HOW TO COMPLETE THIS TASK:
Copy out all the entries word for word.

(Beginning of INPUT RECORDS)

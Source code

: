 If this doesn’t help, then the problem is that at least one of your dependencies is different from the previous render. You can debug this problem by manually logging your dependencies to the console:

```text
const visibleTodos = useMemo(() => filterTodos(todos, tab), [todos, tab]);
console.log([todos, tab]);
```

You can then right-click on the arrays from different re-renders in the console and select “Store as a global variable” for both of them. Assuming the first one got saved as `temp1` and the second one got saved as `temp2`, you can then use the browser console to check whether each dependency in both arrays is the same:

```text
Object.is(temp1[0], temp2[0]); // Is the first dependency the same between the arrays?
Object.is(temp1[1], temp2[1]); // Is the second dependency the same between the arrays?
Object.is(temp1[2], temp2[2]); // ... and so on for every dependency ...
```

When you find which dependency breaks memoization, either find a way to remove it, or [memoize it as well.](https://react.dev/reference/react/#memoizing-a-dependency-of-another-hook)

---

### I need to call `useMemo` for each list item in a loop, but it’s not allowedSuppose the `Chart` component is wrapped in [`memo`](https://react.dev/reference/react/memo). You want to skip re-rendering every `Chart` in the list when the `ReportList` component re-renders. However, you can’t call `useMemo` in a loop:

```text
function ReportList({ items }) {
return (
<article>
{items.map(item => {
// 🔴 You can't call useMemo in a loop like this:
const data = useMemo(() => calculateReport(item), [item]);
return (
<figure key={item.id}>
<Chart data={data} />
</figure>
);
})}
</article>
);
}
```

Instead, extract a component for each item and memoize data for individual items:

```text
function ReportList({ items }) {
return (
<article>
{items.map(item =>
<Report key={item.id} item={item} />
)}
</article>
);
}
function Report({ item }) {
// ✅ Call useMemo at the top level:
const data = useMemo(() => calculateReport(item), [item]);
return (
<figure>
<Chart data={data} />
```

(End of INPUT RECORDS)

SOLUTION BELOW:
Source code

: If this doesn’t help, then the problem is that at least one of your dependencies is different from the previous render. You can debug this problem by manually logging your dependencies to the console:

```text
const visibleTodos = useMemo(() => filterTodos(todos, tab), [todos, tab]);
console.log([todos, tab]);
```

You can then right-click on the arrays from different re-renders in the console and select “Store as a global variable” for both of them. Assuming the first one got saved as `temp1` and the second one got saved as `temp2`, you can then use the browser console to check whether each dependency in both arrays is the same:

```text
Object.is(temp1[0], temp2[0]); // Is the first dependency the same between the arrays?
Object.is(temp1[1], temp2[1]); // Is the second dependency the same between the arrays?
Object.is(temp1[2], temp2[2]); // ... and so on for every dependency ...
```

When you find which dependency breaks memoization, either find a way to remove it, or [memoize it as well.](https://react.dev/reference/react/#memoizing-a-dependency-of-another-hook)

---

### I need to call `useMemo` for each list item in a loop, but it’s not allowedSuppose the `Chart` component is wrapped in [`memo`](https://react.dev/reference/react/memo). You want to skip re-rendering every `Chart` in the list when the `ReportList` component re-renders. However, you can’t call `useMemo` in a loop:

```text
function ReportList({ items }) {
return (
<article>
{items.map(item => {
// 🔴 You can't call useMemo in a loop like this:
const data = useMemo(() => calculateReport(item), [item]);
return (
<figure key={item.id}>
<Chart data={data} />
</figure>
);
})}
</article>
);
}
```

Instead, extract a component for each item and memoize data for individual items:

```text
function ReportList({ items }) {
return (
<article>
{items.map(item =>
<Report key={item.id} item={item} />
)}
</article>
);
}
function Report({ item }) {
// ✅ Call useMemo at the top level:
const data = useMemo(() => calculateReport(item), [item]);
return (
<figure>
<Chart data={data} />
```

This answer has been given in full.